*AIM OF THE TASK*.
For each line of the data below that contains "mimicry", return that line.

# # #

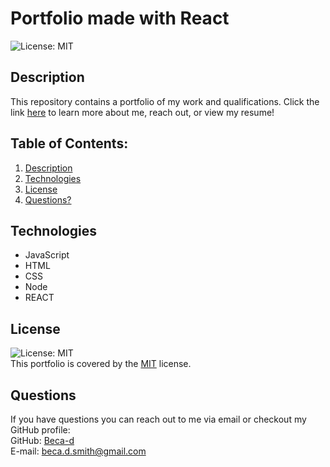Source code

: # Portfolio made with React     
![License: MIT](https://img.shields.io/badge/License-MIT-yellow.svg)

## Description

This repository contains a portfolio of my work and qualifications. Click the link [here]() to learn more about me, reach out, or view my resume!

## Table of Contents:
1. [Description](#description) 
2. [Technologies](#technologies)
3. [License](#license)
4. [Questions?](#questions)

## Technologies
- JavaScript
- HTML
- CSS
- Node
- REACT

## License
![License: MIT](https://img.shields.io/badge/License-MIT-yellow.svg)
<br />
This portfolio is covered by the [MIT](https://choosealicense.com/licenses/) license.

## Questions
If you have questions you can reach out to me via email or checkout my GitHub profile:
<br>
GitHub: [Beca-d](https://github.com/beca-d)<br>
E-mail: <beca.d.smith@gmail.com>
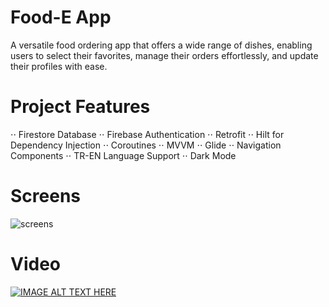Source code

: # Food-E App
A versatile food ordering app that offers a wide range of dishes, enabling users to select their favorites, manage their orders effortlessly, and update their profiles with ease.

# Project Features
⋅⋅ Firestore Database
⋅⋅ Firebase Authentication
⋅⋅ Retrofit
⋅⋅ Hilt for Dependency Injection
⋅⋅ Coroutines
⋅⋅ MVVM
⋅⋅ Glide
⋅⋅ Navigation Components
⋅⋅ TR-EN Language Support
⋅⋅ Dark Mode

# Screens
![screens](https://github.com/user-attachments/assets/d47802a7-90cb-44a3-ba8e-9add02bb75a0)

# Video
[![IMAGE ALT TEXT HERE](http://img.youtube.com/vi/owq384AmhcQ/0.jpg)](http://www.youtube.com/watch?v=owq384AmhcQ)
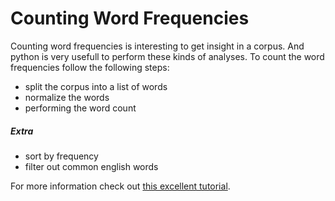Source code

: # Counting Word Frequencies

Counting word frequencies is interesting to get insight in a corpus. And python is very usefull to perform these kinds of analyses. To count the word frequencies follow the following steps:

- split the corpus into a list of words
- normalize the words
- performing the word count

##### Extra

- sort by frequency
- filter out common english words

For more information check out [this excellent tutorial](http://programminghistorian.org/lessons/counting-frequencies).
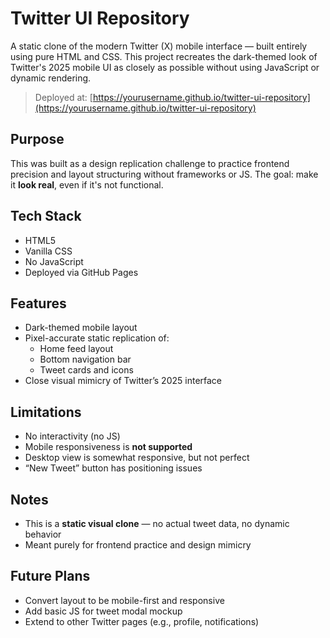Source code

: # Twitter UI Repository

A static clone of the modern Twitter (X) mobile interface — built entirely using pure HTML and CSS. This project recreates the dark-themed look of Twitter's 2025 mobile UI as closely as possible without using JavaScript or dynamic rendering.

> Deployed at: [https://yourusername.github.io/twitter-ui-repository](https://yourusername.github.io/twitter-ui-repository)


## Purpose

This was built as a design replication challenge to practice frontend precision and layout structuring without frameworks or JS. The goal: make it **look real**, even if it's not functional.


## Tech Stack

- HTML5
- Vanilla CSS
- No JavaScript
- Deployed via GitHub Pages

## Features

- Dark-themed mobile layout
- Pixel-accurate static replication of:
  - Home feed layout
  - Bottom navigation bar
  - Tweet cards and icons
- Close visual mimicry of Twitter’s 2025 interface

## Limitations

- No interactivity (no JS)
- Mobile responsiveness is **not supported**  
- Desktop view is somewhat responsive, but not perfect
- “New Tweet” button has positioning issues

## Notes

- This is a **static visual clone** — no actual tweet data, no dynamic behavior
- Meant purely for frontend practice and design mimicry

## Future Plans

- Convert layout to be mobile-first and responsive
- Add basic JS for tweet modal mockup
- Extend to other Twitter pages (e.g., profile, notifications)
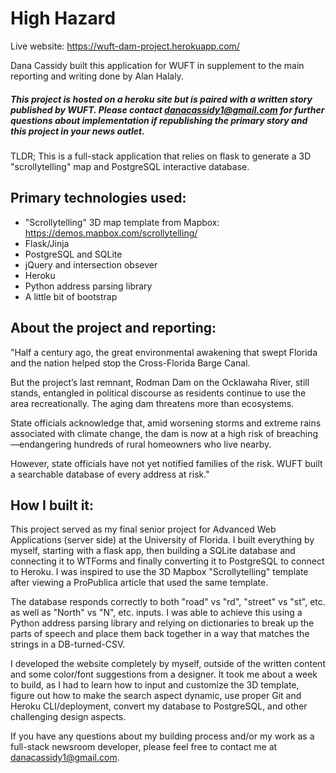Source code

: # High Hazard 
Live website:
https://wuft-dam-project.herokuapp.com/

Dana Cassidy built this application for WUFT in supplement to the main reporting and writing done by Alan Halaly.

##### This project is hosted on a heroku site but is paired with a written story published by WUFT. Please contact danacassidy1@gmail.com for further questions about implementation if republishing the primary story and this project in your news outlet. 

TLDR; This is a full-stack application that relies on flask to generate a 3D "scrollytelling" map and PostgreSQL interactive database. 

## Primary technologies used:
 - "Scrollytelling" 3D map template from Mapbox: https://demos.mapbox.com/scrollytelling/
 - Flask/Jinja
 - PostgreSQL and SQLite
 - jQuery and intersection obsever
 - Heroku
 - Python address parsing library
 - A little bit of bootstrap

## About the project and reporting:
"Half a century ago, the great environmental awakening that swept Florida and the nation helped stop the Cross-Florida Barge Canal.

But the project’s last remnant, Rodman Dam on the Ocklawaha River, still stands, entangled in political discourse as residents continue to use the area recreationally. The aging dam threatens more than ecosystems.

State officials acknowledge that, amid worsening storms and extreme rains associated with climate change, the dam is now at a high risk of breaching—endangering hundreds of rural homeowners who live nearby.

However, state officials have not yet notified families of the risk. WUFT built a searchable database of every address at risk."

## How I built it:

This project served as my final senior project for Advanced Web Applications (server side) at the University of Florida. I built everything by myself, starting with a flask app, then building a SQLite database and connecting it to WTForms and finally converting it to PostgreSQL to connect to Heroku. I was inspired to use the 3D Mapbox "Scrollytelling" template after viewing a ProPublica article that used the same template. 

The database responds correctly to both "road" vs "rd", "street" vs "st", etc. as well as "North" vs "N", etc. inputs. I was able to achieve this using a Python address parsing library and relying on dictionaries to break up the parts of speech and place them back together in a way that matches the strings in a DB-turned-CSV.

I developed the website completely by myself, outside of the written content and some color/font suggestions from a designer. It took me about a week to build, as I had to learn how to input and customize the 3D template, figure out how to make the search aspect dynamic, use proper Git and Heroku CLI/deployment, convert my database to PostgreSQL, and other challenging design aspects.

If you have any questions about my building process and/or my work as a full-stack newsroom developer, please feel free to contact me at danacassidy1@gmail.com. 
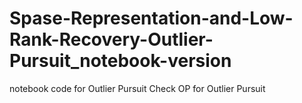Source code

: # Spase-Representation-and-Low-Rank-Recovery-Outlier-Pursuit_notebook-version
notebook code for Outlier Pursuit
Check OP for Outlier Pursuit
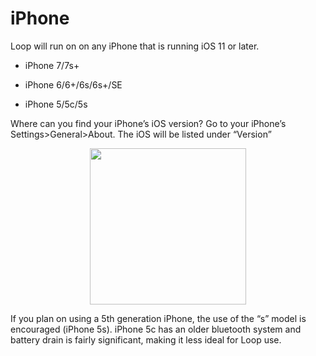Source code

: # iPhone 

Loop will run on on any iPhone that is running iOS 11 or later.

* iPhone 7/7s+

* iPhone 6/6+/6s/6s+/SE

* iPhone 5/5c/5s 

Where can you find your iPhone’s iOS version?  Go to your iPhone’s Settings>General>About.  The iOS will be listed under “Version”

<p align="center">
<img src="../img/ios.png" width="250">
</p>

If you plan on using a 5th generation iPhone, the use of the “s” model is encouraged (iPhone 5s).  iPhone 5c has an older bluetooth system and battery drain is fairly significant, making it less ideal for Loop use. 
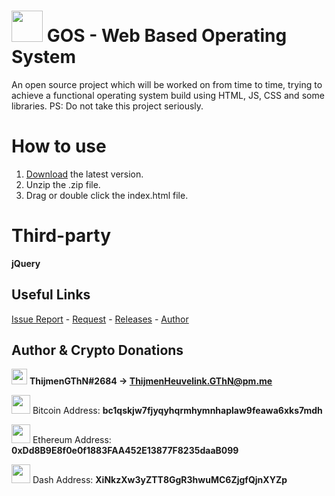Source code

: # <img src="https://i.imgur.com/w8ZBjQu.png" width="50"> GOS - Web Based Operating System
An open source project which will be worked on from time to time, trying to achieve a functional operating system build using HTML, JS, CSS and some libraries. PS: Do not take this project seriously.

# How to use
1. [Download](https://github.com/ThijmenGThN/GOS/releases) the latest version.
2. Unzip the .zip file.
3. Drag or double click the index.html file.

# Third-party
**jQuery**

## Useful Links
[Issue Report](https://github.com/ThijmenGThN/GOS/issues) - [Request](https://github.com/ThijmenGThN/GOS/pulls) - [Releases](https://github.com/ThijmenGThN/GOS/releases) - [Author](https://github.com/ThijmenGThN)

## Author & Crypto Donations
<img src="https://i.imgur.com/oNp29G5.png" width="25">  **ThijmenGThN#2684 -> ThijmenHeuvelink.GThN@pm.me**

<img src="https://www.exodus.io/img/logos/BTC.svg" width="30"> Bitcoin Address: **bc1qskjw7fjyqyhqrmhymnhaplaw9feawa6xks7mdh**

<img src="https://www.exodus.io/img/logos/ETH.svg" width="30"> Ethereum Address: **0xDd8B9E8f0e0f1883FAA452E13877F8235daaB099**

<img src="https://www.exodus.io/img/logos/DASH.svg" width="30"> Dash Address: **XiNkzXw3yZTT8GgR3hwuMC6ZjgfQjnXYZp**
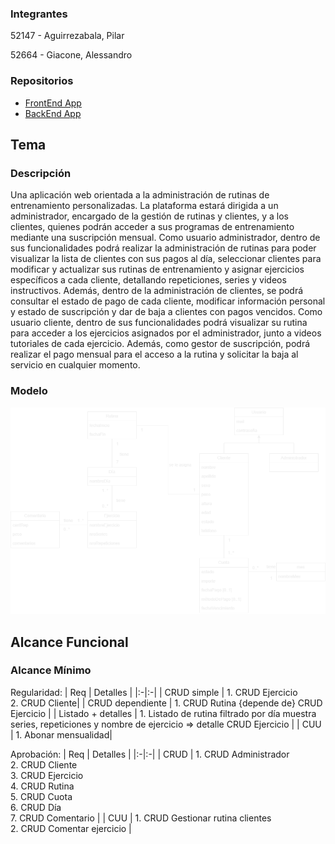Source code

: ### Integrantes

52147 - Aguirrezabala, Pilar

52664 - Giacone, Alessandro

### Repositorios

* [FrontEnd App](https://github.com/AleGiacone/FrontEnd)
* [BackEnd App](https://github.com/AleGiacone/BackEnd)

## Tema
### Descripción

Una aplicación web orientada a la administración de rutinas de entrenamiento personalizadas. La plataforma estará dirigida a un administrador, encargado de la gestión de rutinas y clientes, y a los clientes, quienes podrán acceder a sus programas de entrenamiento mediante una suscripción mensual. Como usuario administrador, dentro de sus funcionalidades podrá realizar la administración de rutinas para poder visualizar la lista de clientes con sus pagos al día, seleccionar clientes para modificar y actualizar sus rutinas de entrenamiento y asignar ejercicios específicos a cada cliente, detallando repeticiones, series y videos instructivos. Además, dentro de la administración de clientes, se podrá consultar el estado de pago de cada cliente, modificar información personal y estado de suscripción y dar de baja a clientes con pagos vencidos. Como usuario cliente, dentro de sus funcionalidades podrá visualizar su rutina para acceder a los ejercicios asignados por el administrador, junto a videos tutoriales de cada ejercicio. Además, como gestor de suscripción, podrá realizar el pago mensual para el acceso a la rutina y solicitar la baja al servicio en cualquier momento.

### Modelo
![PrimeroModelo](ModelodeDominio.png)


## Alcance Funcional
### Alcance Mínimo
Regularidad:
| Req  | Detalles |
|:-|:-|
| CRUD simple   | 1. CRUD Ejercicio <br> 2. CRUD Cliente|
| CRUD dependiente      | 1. CRUD Rutina {depende de} CRUD Ejercicio   |
| Listado + detalles  | 1. Listado de rutina filtrado por día muestra series, repeticiones y nombre de ejercicio => detalle CRUD Ejercicio   |
| CUU | 1. Abonar mensualidad|

Aprobación:
| Req  | Detalles |
|:-|:-|
| CRUD | 1. CRUD Administrador <br> 2. CRUD Cliente <br> 3. CRUD Ejercicio <br> 4. CRUD Rutina <br> 5. CRUD Cuota <br> 6. CRUD Día <br> 7. CRUD Comentario |
| CUU | 1. CRUD Gestionar rutina clientes <br> 2. CRUD Comentar ejercicio |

# # #

*EXERCISE ANSWER*.
- Close visual mimicry of Twitter’s 2025 interface
- Meant purely for frontend practice and design mimicry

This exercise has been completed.